Quando scegliamo una birra non ci fermiamo davanti a schemi preimpostati. Ho fatto una battaglia per cambiare modo di dire e slogan. Un’espressione che odio ad esempio è la definizione ‘bionda’. Bionda non vuol dire niente, ti potrei dare una bionda ma dartela amara. I colori non sono sapori, non mi stai dando indicazioni. Le persone si avvicinano al loro gusto visivamente, non di sapore. Nessuno si sofferma a pensare ‘cosa voglio bere in questo momento’.

C’è un brand ambassador di un importante marchio di birre dell’est Europa che è donna. In Italia invece siamo ancora legati al ‘bevi una bionda’, slogan della Peroni di tanti anni fa. Lo stereotipo da togliere è tanto.

Si dice che “Chi beve solo acqua ha qualcosa da nascondere”. Pensi sia vero?

L’alcol è da sempre il collante della società, è un buon lubrificante. Senza dover andare in coma etilico, bevuto con moderazione e stando attenti a non guidare, aiuta a sciogliersi. A meno che non si sia logorroici come me!

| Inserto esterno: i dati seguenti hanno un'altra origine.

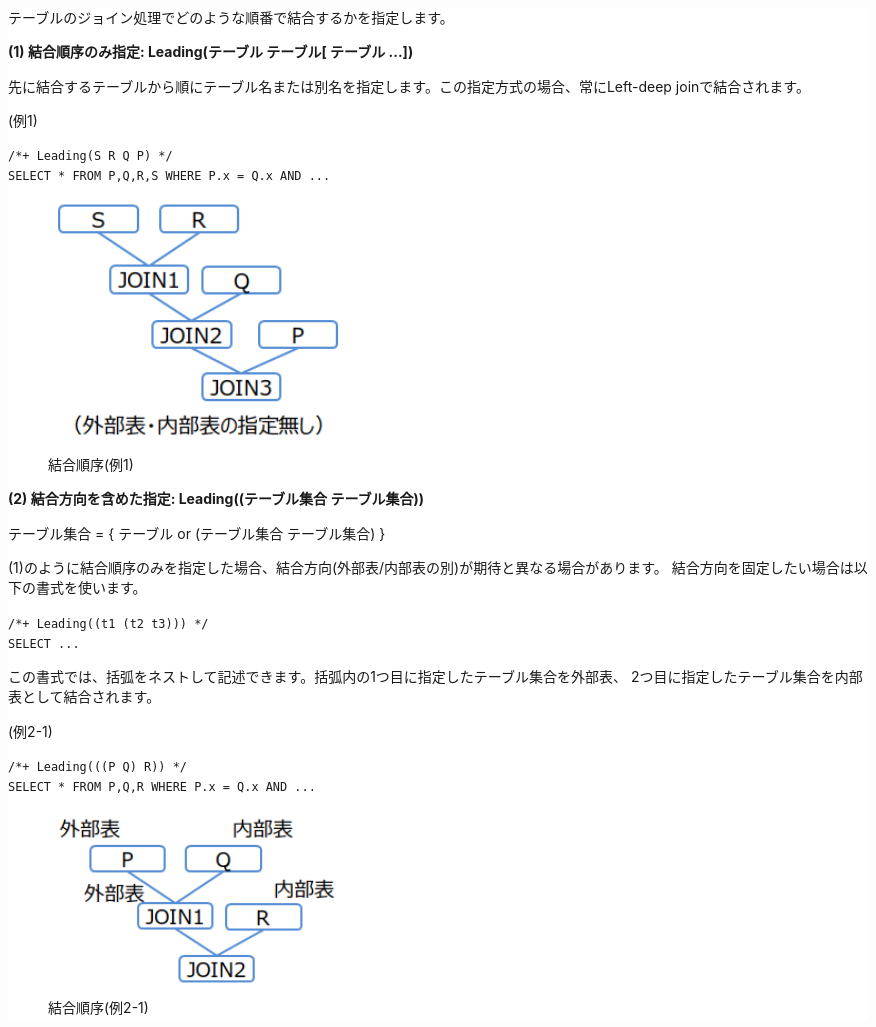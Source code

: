 テーブルのジョイン処理でどのような順番で結合するかを指定します。

**(1) 結合順序のみ指定: Leading(テーブル テーブル\[ テーブル ...\])**

先に結合するテーブルから順にテーブル名または別名を指定します。この指定方式の場合、常にLeft-deep joinで結合されます。

(例1)

``` example
/*+ Leading(S R Q P) */
SELECT * FROM P,Q,R,S WHERE P.x = Q.x AND ...
```

<figure>
<img src="img/hint_leading1.png" alt="結合順序(例1)" width="300"/>
<figcaption>結合順序(例1)</figcaption>
</figure>


**(2) 結合方向を含めた指定: Leading((テーブル集合 テーブル集合))**

テーブル集合 = { テーブル or (テーブル集合 テーブル集合) }

(1)のように結合順序のみを指定した場合、結合方向(外部表/内部表の別)が期待と異なる場合があります。 結合方向を固定したい場合は以下の書式を使います。

``` example
/*+ Leading((t1 (t2 t3))) */
SELECT ...
```

この書式では、括弧をネストして記述できます。括弧内の1つ目に指定したテーブル集合を外部表、 2つ目に指定したテーブル集合を内部表として結合されます。

(例2-1)

``` example
/*+ Leading(((P Q) R)) */
SELECT * FROM P,Q,R WHERE P.x = Q.x AND ...
```

<figure>
<img src="img/hint_leading2-1.png" alt="結合順序(例2-1)" width="300"/>
<figcaption>結合順序(例2-1)</figcaption>
</figure>

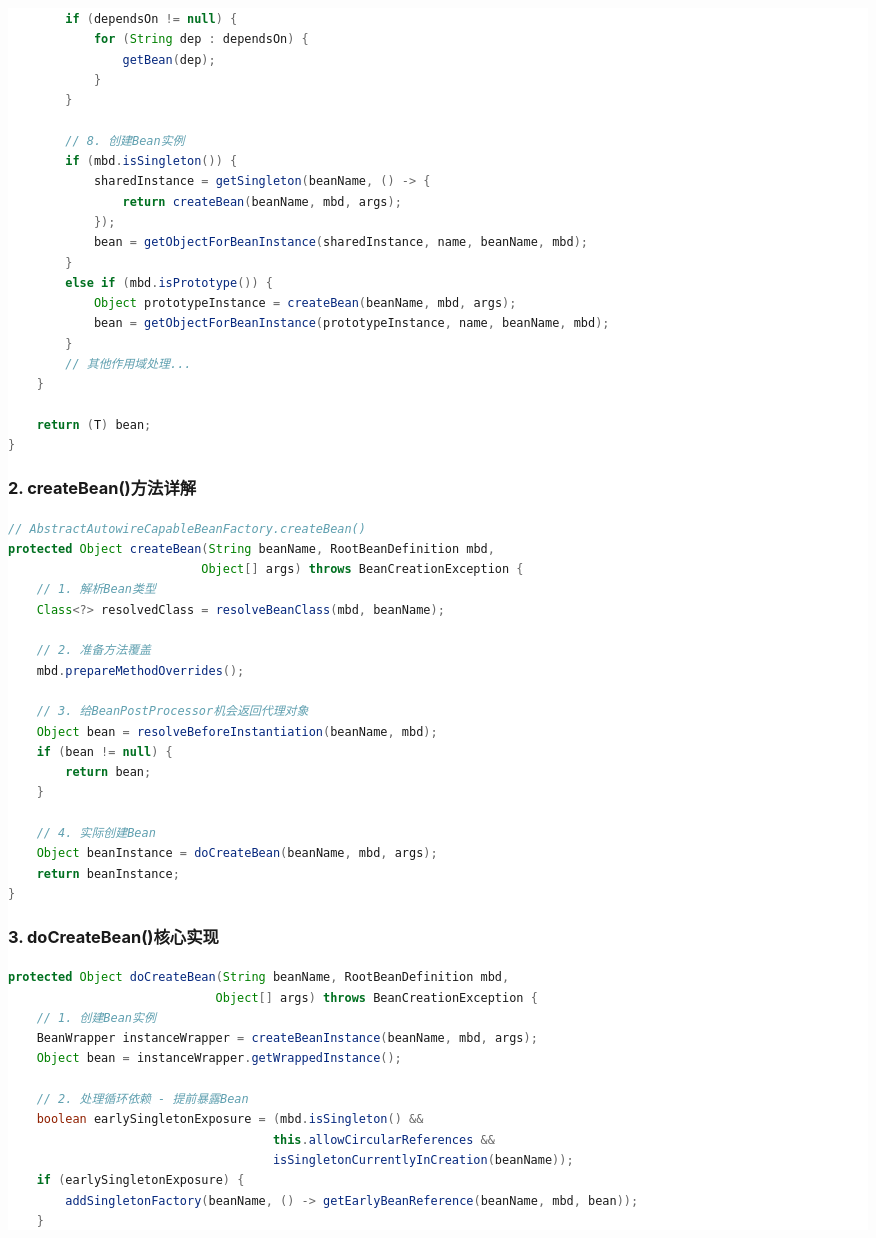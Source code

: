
 ```java
        if (dependsOn != null) {
            for (String dep : dependsOn) {
                getBean(dep);
            }
        }
        
        // 8. 创建Bean实例
        if (mbd.isSingleton()) {
            sharedInstance = getSingleton(beanName, () -> {
                return createBean(beanName, mbd, args);
            });
            bean = getObjectForBeanInstance(sharedInstance, name, beanName, mbd);
        }
        else if (mbd.isPrototype()) {
            Object prototypeInstance = createBean(beanName, mbd, args);
            bean = getObjectForBeanInstance(prototypeInstance, name, beanName, mbd);
        }
        // 其他作用域处理...
    }
    
    return (T) bean;
}
```

### 2. createBean()方法详解

```java
// AbstractAutowireCapableBeanFactory.createBean()
protected Object createBean(String beanName, RootBeanDefinition mbd, 
                           Object[] args) throws BeanCreationException {
    // 1. 解析Bean类型
    Class<?> resolvedClass = resolveBeanClass(mbd, beanName);
    
    // 2. 准备方法覆盖
    mbd.prepareMethodOverrides();
    
    // 3. 给BeanPostProcessor机会返回代理对象
    Object bean = resolveBeforeInstantiation(beanName, mbd);
    if (bean != null) {
        return bean;
    }
    
    // 4. 实际创建Bean
    Object beanInstance = doCreateBean(beanName, mbd, args);
    return beanInstance;
}
```

### 3. doCreateBean()核心实现

```java
protected Object doCreateBean(String beanName, RootBeanDefinition mbd, 
                             Object[] args) throws BeanCreationException {
    // 1. 创建Bean实例
    BeanWrapper instanceWrapper = createBeanInstance(beanName, mbd, args);
    Object bean = instanceWrapper.getWrappedInstance();
    
    // 2. 处理循环依赖 - 提前暴露Bean
    boolean earlySingletonExposure = (mbd.isSingleton() && 
                                     this.allowCircularReferences &&
                                     isSingletonCurrentlyInCreation(beanName));
    if (earlySingletonExposure) {
        addSingletonFactory(beanName, () -> getEarlyBeanReference(beanName, mbd, bean));
    }
```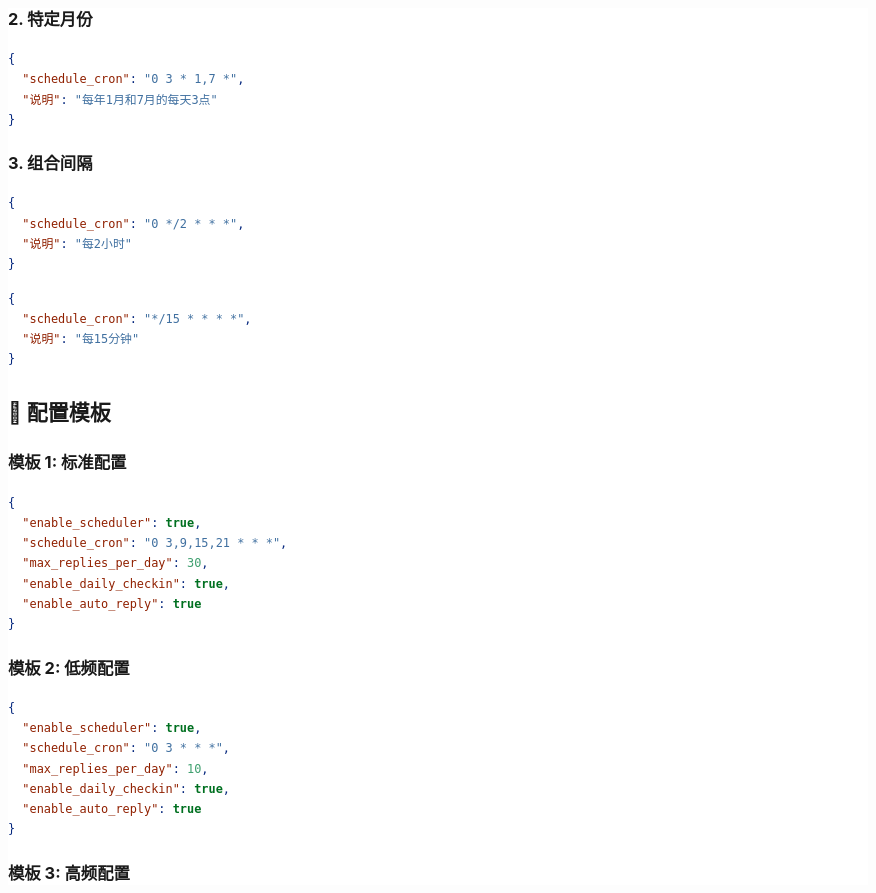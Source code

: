 ### 2. 特定月份

```json
{
  "schedule_cron": "0 3 * 1,7 *",
  "说明": "每年1月和7月的每天3点"
}
```

### 3. 组合间隔

```json
{
  "schedule_cron": "0 */2 * * *",
  "说明": "每2小时"
}
```

```json
{
  "schedule_cron": "*/15 * * * *",
  "说明": "每15分钟"
}
```

## 📝 配置模板

### 模板 1: 标准配置

```json
{
  "enable_scheduler": true,
  "schedule_cron": "0 3,9,15,21 * * *",
  "max_replies_per_day": 30,
  "enable_daily_checkin": true,
  "enable_auto_reply": true
}
```

### 模板 2: 低频配置

```json
{
  "enable_scheduler": true,
  "schedule_cron": "0 3 * * *",
  "max_replies_per_day": 10,
  "enable_daily_checkin": true,
  "enable_auto_reply": true
}
```

### 模板 3: 高频配置
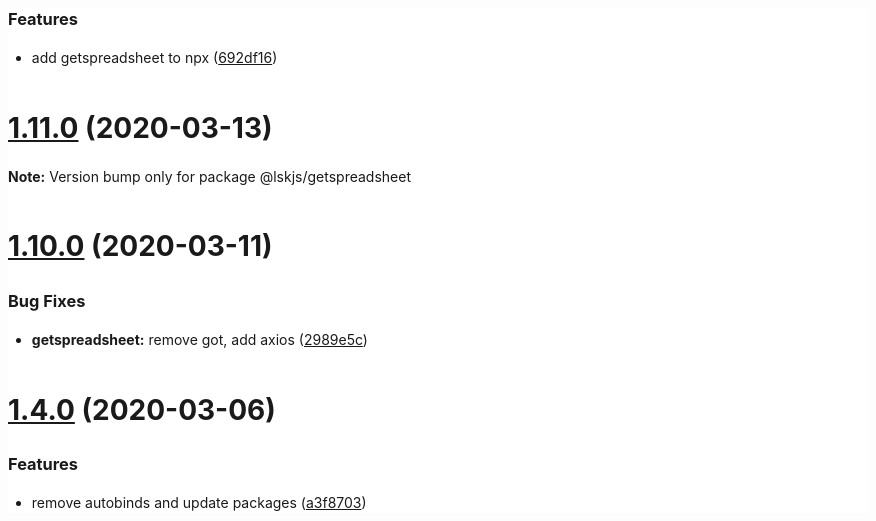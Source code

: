 
### Features

* add getspreadsheet to npx ([692df16](https://github.com/lskjs/lskjs/tree/master/packages/getspreadsheet/commit/692df16fa523612416fb9a12ce6b9bfb26490e25))





# [1.11.0](https://github.com/lskjs/lskjs/tree/master/packages/getspreadsheet/compare/v1.10.0...v1.11.0) (2020-03-13)

**Note:** Version bump only for package @lskjs/getspreadsheet





# [1.10.0](https://github.com/lskjs/lskjs/tree/master/packages/getspreadsheet/compare/v1.9.1...v1.10.0) (2020-03-11)


### Bug Fixes

* **getspreadsheet:** remove got, add axios ([2989e5c](https://github.com/lskjs/lskjs/tree/master/packages/getspreadsheet/commit/2989e5c376547831be82f4d6313d3e3385bb918f))





# [1.4.0](https://github.com/lskjs/lskjs/tree/master/packages/getspreadsheet/compare/v1.3.0...v1.4.0) (2020-03-06)


### Features

* remove autobinds and update packages ([a3f8703](https://github.com/lskjs/lskjs/tree/master/packages/getspreadsheet/commit/a3f87036301c6c37c683839c41c4018406a444d5))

Comunque in America ed in Australia si sta lavorando molto anche su bevande no alcol che sono altrettanto gustose e con le quali si possono preparare cocktail identici a quelli classici, la differenza è davvero impercettibile. Miscelati giusti sembrano drink normali, alla cieca non avrei capito la differenza.